> **Task**
All lines in the records that carry the string "Probability" are to be shown.
Data shown: Begin
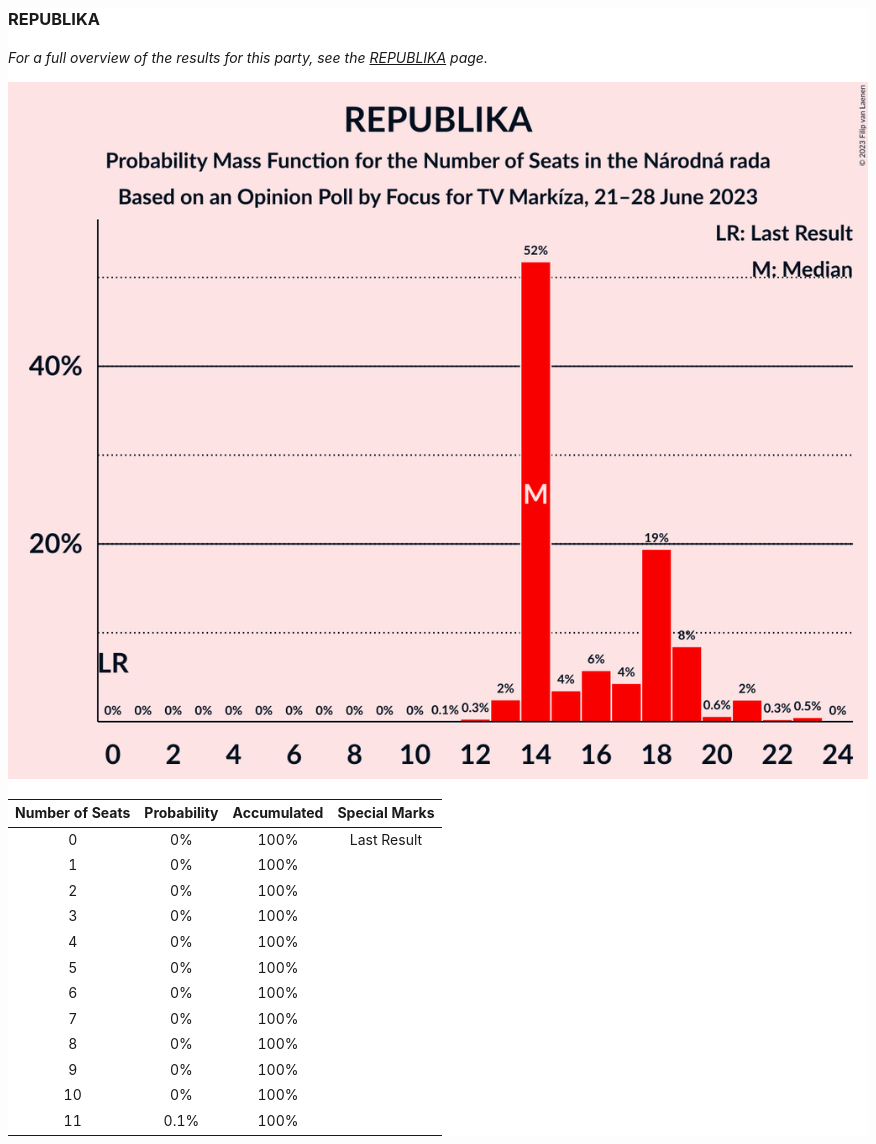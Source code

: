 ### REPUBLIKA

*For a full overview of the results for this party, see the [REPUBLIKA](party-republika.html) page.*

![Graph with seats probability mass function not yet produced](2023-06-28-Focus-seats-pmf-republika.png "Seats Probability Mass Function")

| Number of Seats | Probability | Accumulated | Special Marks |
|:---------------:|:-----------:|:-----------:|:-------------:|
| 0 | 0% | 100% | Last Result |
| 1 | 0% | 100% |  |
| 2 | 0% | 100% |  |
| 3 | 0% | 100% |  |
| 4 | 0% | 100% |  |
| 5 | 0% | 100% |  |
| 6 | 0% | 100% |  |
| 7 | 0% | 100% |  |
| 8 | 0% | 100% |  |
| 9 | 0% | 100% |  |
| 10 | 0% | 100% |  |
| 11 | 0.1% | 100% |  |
Data shown: End
> **Answer for this exercise**
![Graph with seats probability mass function not yet produced](2023-06-28-Focus-seats-pmf-republika.png "Seats Probability Mass Function")
| Number of Seats | Probability | Accumulated | Special Marks |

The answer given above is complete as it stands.